» **What to work on**: Go through the data below and return each line containing the word "lRetVal".

» **Dataset excerpts**:
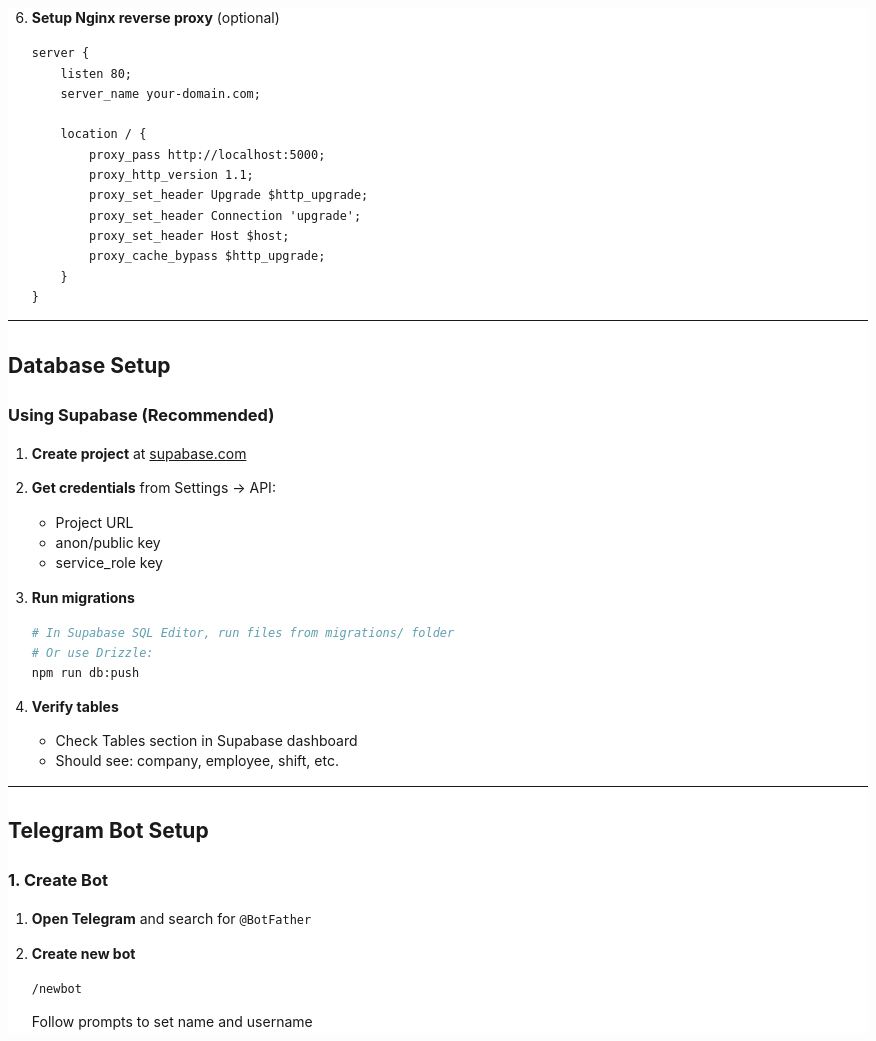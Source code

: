 6. **Setup Nginx reverse proxy** (optional)
   ```nginx
   server {
       listen 80;
       server_name your-domain.com;

       location / {
           proxy_pass http://localhost:5000;
           proxy_http_version 1.1;
           proxy_set_header Upgrade $http_upgrade;
           proxy_set_header Connection 'upgrade';
           proxy_set_header Host $host;
           proxy_cache_bypass $http_upgrade;
       }
   }
   ```

---

## Database Setup

### Using Supabase (Recommended)

1. **Create project** at [supabase.com](https://supabase.com)

2. **Get credentials** from Settings → API:
   - Project URL
   - anon/public key
   - service_role key

3. **Run migrations**
   ```bash
   # In Supabase SQL Editor, run files from migrations/ folder
   # Or use Drizzle:
   npm run db:push
   ```

4. **Verify tables**
   - Check Tables section in Supabase dashboard
   - Should see: company, employee, shift, etc.

---

## Telegram Bot Setup

### 1. Create Bot

1. **Open Telegram** and search for `@BotFather`

2. **Create new bot**
   ```
   /newbot
   ```
   Follow prompts to set name and username
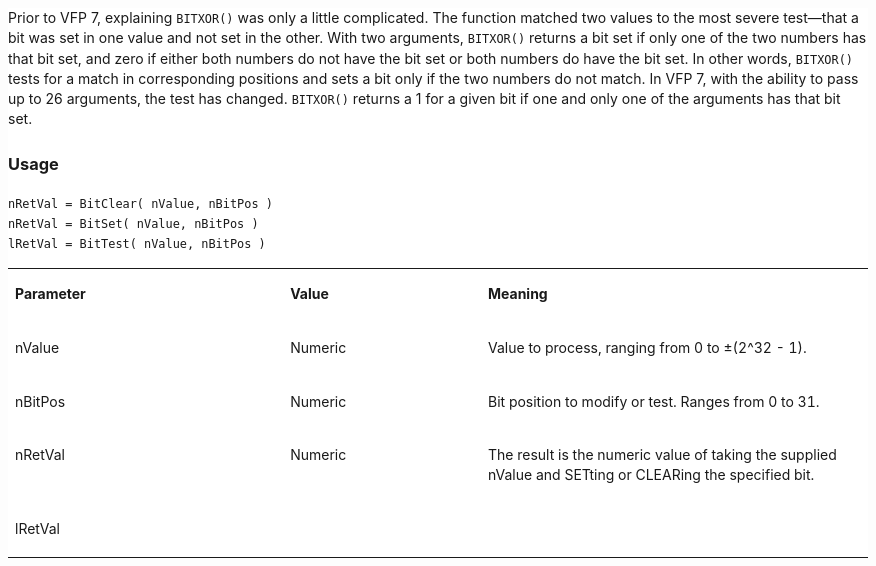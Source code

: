 Prior to VFP 7, explaining `BITXOR()` was only a little complicated. The function matched two values to the most severe test&mdash;that a bit was set in one value and not set in the other. With two arguments, `BITXOR()` returns a bit set if only one of the two numbers has that bit set, and zero if either both numbers do not have the bit set or both numbers do have the bit set. In other words, `BITXOR()` tests for a match in corresponding positions and sets a bit only if the two numbers do not match. In VFP 7, with the ability to pass up to 26 arguments, the test has changed. `BITXOR()` returns a 1 for a given bit if one and only one of the arguments has that bit set.

### Usage

```foxpro
nRetVal = BitClear( nValue, nBitPos )
nRetVal = BitSet( nValue, nBitPos )
lRetVal = BitTest( nValue, nBitPos )
```
<table>
<tr>
  <td width="32%" valign="top">
  <p><b>Parameter</b></p>
  </td>
  <td width="23%" valign="top">
  <p><b>Value</b></p>
  </td>
  <td width="45%" valign="top">
  <p><b>Meaning</b></p>
  </td>
 </tr>
<tr>
  <td width="32%" valign="top">
  <p>nValue</p>
  </td>
  <td width="23%" valign="top">
  <p>Numeric</p>
  </td>
  <td width="45%" valign="top">
  <p>Value to process, ranging from 0 to &plusmn;(2^32 - 1).</p>
  </td>
 </tr>
<tr>
  <td width="32%" valign="top">
  <p>nBitPos</p>
  </td>
  <td width="23%" valign="top">
  <p>Numeric</p>
  </td>
  <td width="45%" valign="top">
  <p>Bit position to modify or test. Ranges from 0 to 31.</p>
  </td>
 </tr>
<tr>
  <td width="32%" valign="top">
  <p>nRetVal</p>
  </td>
  <td width="23%" valign="top">
  <p>Numeric</p>
  </td>
  <td width="45%" valign="top">
  <p>The result is the numeric value of taking the supplied nValue and SETting or CLEARing the specified bit.</p>
  </td>
 </tr>
<tr>
  <td width="32%" rowspan="2" valign="top">
  <p>lRetVal</p>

» **Response area**:
lRetVal = BitTest( nValue, nBitPos )
  <p>lRetVal</p>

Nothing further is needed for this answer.